O principal problema de Israel nas suas relações com os palestinianos, muitos deles, diga-se, determinados a não reconhecerem nunca o Estado de Israel, é o seguinte: o país tem capacidade militar suficiente para ocupar Gaza e a Cisjordânia, objetivo e estratégia que os mais radicais defendem, mas a questão é o que fazer com a «vitória» (as aspas devem-se à simplicidade técnica da conquista). Que fazer com a vitória e com a população palestiniana que passaria a fazer parte do novo Estado único e a qual não pode, em princípio, ser exterminada, a não ser metendo-a em campos de concentração e aplicando-lhe o tratamento a que milhões de antepassados dos próprios judeus foram sujeitos. Além disso, a população árabe excederia largamente a judaica, pelo que, a opção de criar um só Estado é, caso continuasse a imperar um regime democrático e não a escravatura, uma opção pelo suicídio.
Diskin confirma que as autoridades israelitas reconhecem que o assassinato dos três jovens israelitas no mês passado não foi algo planeado pelo Hamas, tendo sido um ato espontâneo. No entanto, ainda há uns dias, uns judeus capturaram um jovem palestiniano, deram-lhe a beber gasolina e pegaram-lhe fogo. Para povo civilizado, começamos a estar conversados.
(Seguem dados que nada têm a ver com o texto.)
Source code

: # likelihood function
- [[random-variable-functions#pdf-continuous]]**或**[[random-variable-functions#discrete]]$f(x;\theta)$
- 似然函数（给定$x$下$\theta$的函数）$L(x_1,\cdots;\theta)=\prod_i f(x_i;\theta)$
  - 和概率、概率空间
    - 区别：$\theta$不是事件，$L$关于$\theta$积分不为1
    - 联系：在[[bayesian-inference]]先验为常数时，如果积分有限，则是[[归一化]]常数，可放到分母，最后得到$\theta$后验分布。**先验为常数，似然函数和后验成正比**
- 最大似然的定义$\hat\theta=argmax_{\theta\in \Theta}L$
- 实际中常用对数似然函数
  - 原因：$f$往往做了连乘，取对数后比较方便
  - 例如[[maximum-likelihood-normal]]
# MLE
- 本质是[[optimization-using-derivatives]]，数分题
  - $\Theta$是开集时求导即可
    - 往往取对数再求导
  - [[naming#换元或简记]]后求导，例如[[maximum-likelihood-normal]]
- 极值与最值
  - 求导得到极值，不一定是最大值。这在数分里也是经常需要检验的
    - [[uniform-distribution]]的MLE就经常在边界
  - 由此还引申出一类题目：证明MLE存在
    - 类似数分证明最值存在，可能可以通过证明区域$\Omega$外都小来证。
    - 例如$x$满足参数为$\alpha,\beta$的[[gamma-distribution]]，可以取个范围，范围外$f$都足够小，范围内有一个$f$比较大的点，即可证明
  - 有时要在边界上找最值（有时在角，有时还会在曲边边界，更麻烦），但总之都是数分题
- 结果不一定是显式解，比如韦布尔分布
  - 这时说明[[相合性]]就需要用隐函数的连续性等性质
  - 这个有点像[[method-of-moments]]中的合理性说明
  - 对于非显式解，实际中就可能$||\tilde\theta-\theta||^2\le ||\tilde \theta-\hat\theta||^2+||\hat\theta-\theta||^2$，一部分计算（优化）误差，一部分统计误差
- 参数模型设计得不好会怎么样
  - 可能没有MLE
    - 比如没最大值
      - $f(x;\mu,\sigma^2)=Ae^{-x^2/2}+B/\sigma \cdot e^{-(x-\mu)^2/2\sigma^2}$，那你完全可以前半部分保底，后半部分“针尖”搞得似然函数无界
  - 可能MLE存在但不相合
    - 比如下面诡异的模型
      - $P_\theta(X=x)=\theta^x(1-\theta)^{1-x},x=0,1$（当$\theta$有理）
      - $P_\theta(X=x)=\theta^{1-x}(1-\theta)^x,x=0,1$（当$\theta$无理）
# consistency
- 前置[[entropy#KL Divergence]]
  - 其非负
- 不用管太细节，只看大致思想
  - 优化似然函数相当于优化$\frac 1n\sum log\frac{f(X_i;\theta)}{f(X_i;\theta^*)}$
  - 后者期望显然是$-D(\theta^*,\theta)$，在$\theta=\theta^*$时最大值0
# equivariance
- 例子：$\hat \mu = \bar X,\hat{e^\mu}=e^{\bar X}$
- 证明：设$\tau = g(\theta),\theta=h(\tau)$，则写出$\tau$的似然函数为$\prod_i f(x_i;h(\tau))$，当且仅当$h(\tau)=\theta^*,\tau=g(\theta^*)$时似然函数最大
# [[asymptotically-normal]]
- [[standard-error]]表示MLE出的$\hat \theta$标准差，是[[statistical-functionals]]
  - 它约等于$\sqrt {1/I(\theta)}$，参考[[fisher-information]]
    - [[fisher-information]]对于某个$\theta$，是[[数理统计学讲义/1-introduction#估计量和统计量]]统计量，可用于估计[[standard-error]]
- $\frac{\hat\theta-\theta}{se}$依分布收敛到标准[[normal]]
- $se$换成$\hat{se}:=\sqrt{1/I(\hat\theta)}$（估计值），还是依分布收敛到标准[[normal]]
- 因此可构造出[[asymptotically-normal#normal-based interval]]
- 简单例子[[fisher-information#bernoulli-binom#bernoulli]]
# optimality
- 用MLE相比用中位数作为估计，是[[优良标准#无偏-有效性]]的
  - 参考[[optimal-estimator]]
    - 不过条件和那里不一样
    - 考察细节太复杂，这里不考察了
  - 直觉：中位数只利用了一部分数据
Para não falar do tratamento dado aos prisioneiros.
“You can shoot someone and hide his body under rocks, like the murderer of the three Jewish teenagers did. Or you can pour oil into the lungs and light him on fire, alive, as happened to Mohammed Abu Chidair…. I cannot even think of what these guys did. People like Naftali Bennett have created this atmosphere together with other extremist politicians and rabbis.
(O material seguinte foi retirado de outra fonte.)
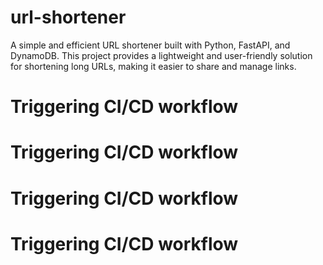 # url-shortener
A simple and efficient URL shortener built with Python, FastAPI, and DynamoDB. This project provides a lightweight and user-friendly solution for shortening long URLs, making it easier to share and manage links.
# Triggering CI/CD workflow
# Triggering CI/CD workflow
# Triggering CI/CD workflow
# Triggering CI/CD workflow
Estaremos para ver se as periódicas incursões israelitas na faixa de Gaza, designadas pelos militares israelitas por «Corte de relva», ou seja, enfraquecimento do arsenal militar do Hamas e regresso a casa até novo desbaste, se irão manter ou se essa situação, que convém a Israel, e possivelmente também ao Hamas, avança para algo diferente.
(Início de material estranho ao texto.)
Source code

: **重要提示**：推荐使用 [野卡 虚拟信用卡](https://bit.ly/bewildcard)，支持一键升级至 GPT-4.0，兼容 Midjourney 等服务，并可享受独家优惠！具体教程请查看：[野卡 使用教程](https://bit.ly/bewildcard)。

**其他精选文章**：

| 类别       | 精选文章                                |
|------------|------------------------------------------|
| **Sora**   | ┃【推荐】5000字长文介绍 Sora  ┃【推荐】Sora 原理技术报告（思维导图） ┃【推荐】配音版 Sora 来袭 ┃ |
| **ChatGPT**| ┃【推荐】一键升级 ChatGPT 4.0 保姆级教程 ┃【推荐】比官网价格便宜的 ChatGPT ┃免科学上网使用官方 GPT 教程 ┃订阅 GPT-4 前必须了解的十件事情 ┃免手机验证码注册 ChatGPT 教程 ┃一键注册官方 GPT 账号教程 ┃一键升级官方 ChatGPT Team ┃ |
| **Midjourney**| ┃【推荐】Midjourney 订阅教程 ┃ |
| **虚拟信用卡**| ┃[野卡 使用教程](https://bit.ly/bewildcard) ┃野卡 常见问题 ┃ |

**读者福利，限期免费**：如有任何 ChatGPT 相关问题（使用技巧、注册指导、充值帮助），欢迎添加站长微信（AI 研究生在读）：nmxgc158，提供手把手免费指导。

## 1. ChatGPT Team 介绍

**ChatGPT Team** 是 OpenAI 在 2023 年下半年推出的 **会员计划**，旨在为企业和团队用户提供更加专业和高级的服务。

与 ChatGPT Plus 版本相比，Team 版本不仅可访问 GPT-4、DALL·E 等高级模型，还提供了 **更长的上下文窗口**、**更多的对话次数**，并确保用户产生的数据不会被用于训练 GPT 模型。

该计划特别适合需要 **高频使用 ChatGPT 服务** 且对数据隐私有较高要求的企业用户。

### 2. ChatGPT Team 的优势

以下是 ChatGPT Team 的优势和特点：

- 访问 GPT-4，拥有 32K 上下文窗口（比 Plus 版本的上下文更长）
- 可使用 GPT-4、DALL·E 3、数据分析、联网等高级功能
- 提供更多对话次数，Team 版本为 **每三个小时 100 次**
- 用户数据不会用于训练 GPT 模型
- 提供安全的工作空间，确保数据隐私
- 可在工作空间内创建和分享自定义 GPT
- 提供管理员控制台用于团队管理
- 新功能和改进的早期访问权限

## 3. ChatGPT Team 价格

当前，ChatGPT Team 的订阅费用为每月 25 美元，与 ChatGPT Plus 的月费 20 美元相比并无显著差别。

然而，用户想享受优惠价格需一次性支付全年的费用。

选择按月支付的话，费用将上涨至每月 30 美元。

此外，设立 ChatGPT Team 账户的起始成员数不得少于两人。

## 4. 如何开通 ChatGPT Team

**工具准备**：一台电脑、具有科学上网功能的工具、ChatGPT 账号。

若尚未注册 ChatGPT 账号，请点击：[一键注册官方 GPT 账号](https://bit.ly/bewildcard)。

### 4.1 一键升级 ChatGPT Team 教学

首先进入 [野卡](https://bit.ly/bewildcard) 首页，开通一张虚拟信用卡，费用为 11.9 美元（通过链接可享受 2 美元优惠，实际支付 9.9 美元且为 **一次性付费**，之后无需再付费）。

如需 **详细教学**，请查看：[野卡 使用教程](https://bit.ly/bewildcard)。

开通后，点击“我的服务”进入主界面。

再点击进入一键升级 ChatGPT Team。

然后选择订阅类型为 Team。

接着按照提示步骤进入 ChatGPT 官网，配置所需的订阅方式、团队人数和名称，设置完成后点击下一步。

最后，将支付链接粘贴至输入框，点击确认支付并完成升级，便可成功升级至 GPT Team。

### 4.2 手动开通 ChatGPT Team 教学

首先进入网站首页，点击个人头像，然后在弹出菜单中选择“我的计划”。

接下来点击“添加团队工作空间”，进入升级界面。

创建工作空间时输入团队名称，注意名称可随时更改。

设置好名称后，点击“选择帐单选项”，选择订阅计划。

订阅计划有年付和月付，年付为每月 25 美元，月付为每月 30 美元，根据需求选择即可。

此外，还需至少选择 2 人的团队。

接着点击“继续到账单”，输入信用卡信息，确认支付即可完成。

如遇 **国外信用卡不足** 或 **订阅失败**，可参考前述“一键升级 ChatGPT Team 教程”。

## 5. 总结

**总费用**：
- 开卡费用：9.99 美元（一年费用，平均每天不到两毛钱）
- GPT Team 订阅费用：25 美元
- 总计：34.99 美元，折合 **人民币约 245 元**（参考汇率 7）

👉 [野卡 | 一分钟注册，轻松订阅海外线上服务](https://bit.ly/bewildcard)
Não posso antipatizar mais com os islamitas, com os regimes que instauram, a religião que professam, o atraso civilizacional que representam, o desprendimento com que enviam os filhos para o suicídio. Mas matá-los a todos não é opção. Acontece que há fundamentalistas bastante comparáveis em propósitos no outro lado, gente que se acha superior e com direito a todo aquele território. Gente que não hesita em assassinar governantes eleitos demasiado apaziguadores. Na impossibilidade de limpar aquelas cabeças de crenças religiosas incompatíveis, ou de crenças religiosas tout court, o que, aliás, pouco adiantaria, dada a organização da sociedade e os costumes, resta aparecer alguém, de um lado e de outro, que consiga fazer frente aos fundamentalismos. Difícil. Diskin é pelo diálogo e, aparentemente, pelo fim dos colonatos, ambas as questões ligadas. O atual governo tem-nos autorizado e expandido. O que só dá argumentos ao Hamas. Mas pode a mortandade continuar? Com o radicalismo a ganhar terreno em todo o Médio Oriente e com a probabilidade de o Hamas dar lugar a gente ainda mais violenta e mais endinheirada, como o Califado, se calhar pode. O conceito de guarda avançada pode ser revisitado.